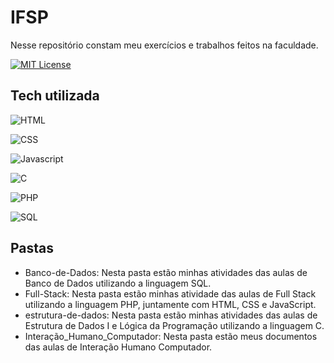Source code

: 
# IFSP

Nesse repositório constam meu exercícios e trabalhos feitos na faculdade.



[![MIT License](https://img.shields.io/badge/License-MIT-green.svg)](https://choosealicense.com/licenses/mit/)


## Tech utilizada

![HTML](https://img.shields.io/badge/HTML5-E34F26?style=for-the-badge&logo=html5&logoColor=white)

![CSS](https://img.shields.io/badge/CSS3-1572B6?style=for-the-badge&logo=css3&logoColor=white)

![Javascript](https://img.shields.io/badge/JavaScript-F7DF1E?style=for-the-badge&logo=javascript&logoColor=black)

![C](https://img.shields.io/badge/C-00599C?style=for-the-badge&logo=c&logoColor=white)

![PHP](https://img.shields.io/badge/PHP-777BB4?style=for-the-badge&logo=php&logoColor=white)

![SQL](https://img.shields.io/badge/MySQL-00000F?style=for-the-badge&logo=mysql&logoColor=white)
## Pastas 

- Banco-de-Dados:
Nesta pasta estão minhas atividades das aulas de Banco de Dados utilizando a linguagem SQL.
- Full-Stack:
Nesta pasta estão minhas atividade das aulas de Full Stack utilizando a linguagem PHP, juntamente com HTML, CSS e JavaScript.
- estrutura-de-dados:
Nesta pasta estão minhas atividades das aulas de Estrutura de Dados I e Lógica da Programação utilizando a linguagem C. 
- Interação_Humano_Computador:
Nesta pasta estão meus documentos das aulas de Interação Humano Computador.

#####

Write out all the records exactly, omitting the images.

> [ANSWER BOX]
Source code

: 
# IFSP

Nesse repositório constam meu exercícios e trabalhos feitos na faculdade.



[![MIT License](https://img.shields.io/badge/License-MIT-green.svg)](https://choosealicense.com/licenses/mit/)


## Tech utilizada

![HTML](https://img.shields.io/badge/HTML5-E34F26?style=for-the-badge&logo=html5&logoColor=white)

![CSS](https://img.shields.io/badge/CSS3-1572B6?style=for-the-badge&logo=css3&logoColor=white)

![Javascript](https://img.shields.io/badge/JavaScript-F7DF1E?style=for-the-badge&logo=javascript&logoColor=black)

![C](https://img.shields.io/badge/C-00599C?style=for-the-badge&logo=c&logoColor=white)

![PHP](https://img.shields.io/badge/PHP-777BB4?style=for-the-badge&logo=php&logoColor=white)

![SQL](https://img.shields.io/badge/MySQL-00000F?style=for-the-badge&logo=mysql&logoColor=white)
## Pastas 

- Banco-de-Dados:
Nesta pasta estão minhas atividades das aulas de Banco de Dados utilizando a linguagem SQL.
- Full-Stack:
Nesta pasta estão minhas atividade das aulas de Full Stack utilizando a linguagem PHP, juntamente com HTML, CSS e JavaScript.
- estrutura-de-dados:
Nesta pasta estão minhas atividades das aulas de Estrutura de Dados I e Lógica da Programação utilizando a linguagem C. 
- Interação_Humano_Computador:
Nesta pasta estão meus documentos das aulas de Interação Humano Computador.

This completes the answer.